14 Mayıs Seçimlerinin Devrimci İçeriği

14 Mayıs Seçimlerinin Devrimci İçeriği

Bu yazı yayınlandığı zaman seçimlere sayılı günler kalmış olacak. Ben yazıyı yazdığım sırada bazı ipuçları bu seçim sürecinin beklenmedik gelişmeler gebe olduğunu gösteriyor. Kanlı ve kirli bir doğum olacak mı, bilmiyoruz. Ama ihtimalleri görüyor ve herkesi bu ihtimallere karşı hazırlıklı olmaya çağırıyoruz. Belki siz bu yazıyı okurken olanlar olmuş olacak, belki de iktidar kaos yaratmayı göze alamayacak.

Devletin ciğerini bilen, onun içinden çıkıp ifşaatta bulunan ve kendilerine “suç örgütü lideri” denilen kişiler şu uyarıda bulunuyorlar: Seçimin yapılacağı 14 Mayıs gününe kadar sokağa çıkmayın, ama sandıklar açılıp oylar sayılmaya başladığı andan itibaren alanları doldurun. Tuhaf bir durum ve ironidir bu. Çünkü suç dünyasından ve suçlu devletin derinlerinden gelen bu insanlar, tıpkı birer “devrimci” gibi konuşmaktalar. Neredeyse Lenin’in “dün erkendi, yarın geç” diyerek ayaklanmanın tarihini saptadığı konuşmayı “orada dinlemiş” gibiler. Onlar böyle konuşurken devrimci bildiklerimizin seçim gününe kadar tek bir cephede toplanarak adaylarını tek listede oya sunmak yerine Yeşil Sol Parti’yle “rekabet” etmesini “seçim gecesine” dair ise tek kelime etmemesini nasıl yorumlamalı? “Parlamentarizmin ve legalizmin” etkisiyle mi açıklamalı? Okur buna kendisi karar versin.

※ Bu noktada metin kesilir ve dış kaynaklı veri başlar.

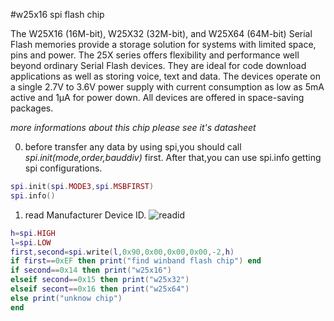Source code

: #w25x16 spi flash chip

The W25X16 (16M-bit), W25X32 (32M-bit), and W25X64 (64M-bit) Serial Flash memories provide a storage solution for systems with limited space, pins and power. The 25X series offers flexibility and performance well beyond ordinary Serial Flash devices. They are ideal for code download applications as well as storing voice, text and data. The devices operate on a single 2.7V to 3.6V power supply with current consumption as low as 5mA active and 1μA for power down. All devices are offered in space-saving packages.

*more informations about this chip please see it's datasheet*

0. before transfer any data by using spi,you should call *spi.init(mode,order,bauddiv)* first. After that,you can use spi.info getting spi configurations.

```lua
spi.init(spi.MODE3,spi.MSBFIRST)
spi.info()
```

1. read Manufacturer Device ID.
![readid](www.github.com/zhaozhongchen/LogicMaster/examples/photo/w25x16/readid.png)

```lua
h=spi.HIGH
l=spi.LOW
first,second=spi.write(l,0x90,0x00,0x00,0x00,-2,h)
if first==0xEF then print("find winband flash chip") end
if second==0x14 then print("w25x16") 
elseif second==0x15 then print("w25x32")
elseif secont==0x16 then print("w25x64")
else print("unknow chip")
end
```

Bölgesel devrimci durum olgunlaşıyor 

Kürdistan uzun yıllardan beri devrimci durumun gitgelli bir süreç içinde yaşadığı coğrafyadır. Eğer Kürdistan “deniz aşırı sömürge” olsaydı, pek çok sömürge gibi çoktan özgürlüğüne kavuşmuş olurdu. İlk bakışta Bakur Kürdistan bir “iç sömürge” gibi görünmese de, dört parça Kürdistan’ın dört devletle kuşatılmış bir “iç sömürge” olduğu açık bir gerçektir. Bu dört parça Kürdistan’ın hala sömürge statüsünden kurtulamaması, yalnız dört parçaya bölünmüş olmasından, bir türlü ulusal birliğini gerçekleştirememiş olmasından değil, bölgenin en güçlü ordularına sahip dört devletin kuşatması altında olmasındandır. Özellikle Türkiye, İran ve Irak uzun zaman CENTO denilen emperyalist ittifakta güçlerini birleştirerek Kürdistan’ı esaret altında tuttular. Bunlardan Türkiye ayrıca NATO ittifakının gücüne dayanarak en büyük nüfusa sahip Bakur’da hegemonya kurdu. Dört parçada “ulusal birliğin” kurulamaması, buna karşılık birbirlerine rakip dört devletin Kürdistan’a karşı daima güçlerini birleştirmesi Kürdistan’ın özgürlüğünü önledi.

Bugün durum değişmiştir. Kürdistan’ın dört parçasında artık Kürt halkı “eskiden olduğu gibi yaşamak istememekte ve dört parçanın içinde yer aldığı dört devletin egemen güçleri de eskiden olduğu gibi Kürdistan’ı ‘sömürgeci işbirliği’ ile yönetememektedirler.” Bu devrimci durumun “bölgesel karaktere” büründüğünü gösterir.  Dört devlet krizdedir ve dört parçada halk ayaklanmanın farklı evrelerini birbirlerini etkileyerek yaşamaktadır. “Bölgesel devrimci durum” “bölgesel devrimin” habercisidir. Artık “tek parçada ulusal devrim” döneminden, yalnız “dört parçada devrime” de değil, bu parçaların içinde yer aldığı “dört devlette devrim” sürecine geçilmekte olduğunun da göstergesidir. 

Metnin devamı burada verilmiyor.